OECD says Britain has entered Double-Dip Recession

by Michael Smith (Veshengro)

In November 2011 the OECD announced that Britain had entered a double-dip recession while the UK government was and is to this day trying to brainwash the people into believing that all is hunky dory. Well it isn't.

It did hardly take an economist to realize that Britain was and is in a double-dip recessing and no manipulation and massaging of figures helps there. The fact has been evident to me, a non-economist, for moths already and that we were not in the least, despite all the talk by the government, coming out of the Great Recession. Rather the opposite and it is not only the UK alone that is still in recession and is sinking further.

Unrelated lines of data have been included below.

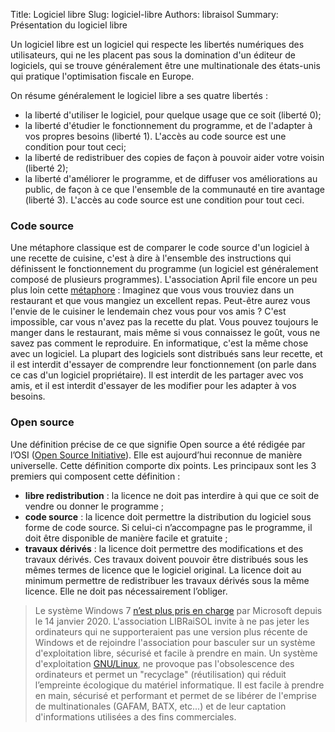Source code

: Title: Logiciel libre
Slug: logiciel-libre
Authors: libraisol
Summary: Présentation du logiciel libre

Un logiciel libre est un logiciel qui respecte les libertés numériques des utilisateurs,
qui ne les placent pas sous la domination d'un éditeur de logiciels,
qui se trouve généralement être une multinationale des états-unis qui pratique l'optimisation fiscale en Europe.

On résume généralement le logiciel libre a ses quatre libertés :

* la liberté d'utiliser le logiciel, pour quelque usage que ce soit (liberté 0);
* la liberté d'étudier le fonctionnement du programme, et de l'adapter à vos propres besoins (liberté 1). L'accès au code source est une condition pour tout ceci;
* la liberté de redistribuer des copies de façon à pouvoir aider votre voisin (liberté 2);
* la liberté d'améliorer le programme, et de diffuser vos améliorations au public, de façon à ce que l'ensemble de la communauté en tire avantage (liberté 3). L'accès au code source est une condition pour tout ceci.


### Code source
Une métaphore classique est de comparer le code source d'un logiciel à une recette de cuisine,
c'est à dire à l'ensemble des instructions qui définissent le fonctionnement du programme
(un logiciel est généralement composé de plusieurs programmes).
L'association April file encore un peu plus loin cette [métaphore][ll] :
Imaginez que vous vous trouviez dans un restaurant et que vous mangiez un excellent repas. Peut-être aurez vous l'envie de le cuisiner le lendemain chez vous pour vos amis ?
C'est impossible, car vous n'avez pas la recette du plat. Vous pouvez toujours le manger dans le restaurant, mais même si vous connaissez le goût, vous ne savez pas comment le reproduire.
En informatique, c'est la même chose avec un logiciel. La plupart des logiciels sont distribués sans leur recette, et il est interdit d'essayer de comprendre leur fonctionnement (on parle dans ce cas d'un logiciel propriétaire). Il est interdit de les partager avec vos amis, et il est interdit d'essayer de les modifier pour les adapter à vos besoins.

### Open source
Une définition précise de ce que signifie Open source a été rédigée par l’OSI ([Open Source Initiative][osi]). Elle est aujourd’hui reconnue de manière universelle. Cette définition comporte dix points. Les principaux sont les 3 premiers qui composent cette définition :

* **libre redistribution** : la licence ne doit pas interdire à qui que ce soit de vendre ou donner le programme ;
* **code source** :  la licence  doit  permettre  la  distribution du  logiciel  sous forme  de code source.  Si  celui-ci n’accompagne pas le programme, il doit être disponible de manière facile et gratuite ;
* **travaux dérivés** : la licence doit permettre des modifications et des travaux dérivés. Ces travaux doivent pouvoir  être  distribués  sous  les  mêmes  termes  de  licence  que  le  logiciel  original.  La  licence  doit  au minimum  permettre  de  redistribuer  les  travaux  dérivés  sous  la  même  licence.  Elle  ne  doit  pas nécessairement l’obliger.


> Le système Windows 7 [n’est plus pris en charge][win7] par Microsoft depuis le 14 janvier 2020.
> L'association LIBRaiSOL invite à ne pas jeter les ordinateurs qui ne supporteraient pas une version plus récente de Windows et de rejoindre l'association pour basculer sur un système d'exploitation libre, sécurisé et facile à prendre en main.
> Un système d'exploitation [GNU/Linux][gnu], ne provoque pas l'obsolescence des ordinateurs et permet un "recyclage" (réutilisation) qui réduit l’empreinte écologique du matériel informatique. Il est facile à prendre en main, sécurisé et performant et permet de se libérer de l'emprise de multinationales (GAFAM, BATX, etc...) et de leur captation d'informations utilisées a des fins commerciales.

[ll]: https://www.april.org/articles/intro/ll.html
[osi]: https://opensource.org
[win7]: https://support.microsoft.com/fr-fr/help/4057281/windows-7-support-will-end-on-january-14-2020
[gnu]: http://www.gnu.org/gnu/linux-and-gnu.html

As Mervin King, Governor of the Bank of England, stated a while back as to the fact that our living standards will never come back to the level that they have been in the last part of the last century and the very early part of this one and which had gotten used to.

Far from it, I would say. The fact is the those very same living standards are slipping further and further downhill as with constant rising food and fuel costs.

Our Dear Leaders do, however, still try to cerate the illusion that it will come right again and that very soon and that business as before will back soon. They really live on a planet other than ours, of that I am sure. Sorry folks to have to disappoint you, and our Dear Leaders, but it is rime to wake up and smell those roses.

And the smell of those roses is not a pretty and pleasant one, I am afraid to say, all things considered. Life as we have known it – especially those with some money – is about to come to an end, if it has not, in fact, come to an end already and is lying in its death throws.

The economic system of continuous growth is not, and never was, sustainable and was only possible due to the wholesale exploitation of the Planet, its people and resources, and a system of factored in obsolescence and of continuously buying more and new. This entire system is harming the entire system and it needs to be abandoned.

The governments are on about almost continuously as to the need for growth and ever more growth but, as said, this is not good for us and especially not our fellow travellers on this Planet and the Planet itself. The present economic system, based on the ever more growth principle no longer is a sustainable way to go and, in fact, it never was.

But, I somewhat digressed...

Fact is that we are still – or again – whichever way you wish to look at it – in the Great Recession and it would appear that that is where we, that is the UK, but not only the UK, may remain or keep dropping into.

The double-dip may become a wavy line and we must find a new economic system. It is no good trying to continuously fix the broken one. It has become obsolete. It was never fir for the purpose to start with. A bit like government computer systems.

An alternative to our current system, aside from those that are seriously alternative, such as local currencies, barter, etc., has been suggested by Zac Goldsmith, MP, in his book “The Constant Economy”. And the old, and well-thumbed book “Small is Beautiful” by E. F. Schumacher, which was subtitled “Economy as if people mattered”, too will give appropriate ideas.

We need to change our economic system in order to get away from those constant and without current system unavoidable boom and bust cycles and swings.

An economy that is constant and without recessions is possible, but will the politicians buy it.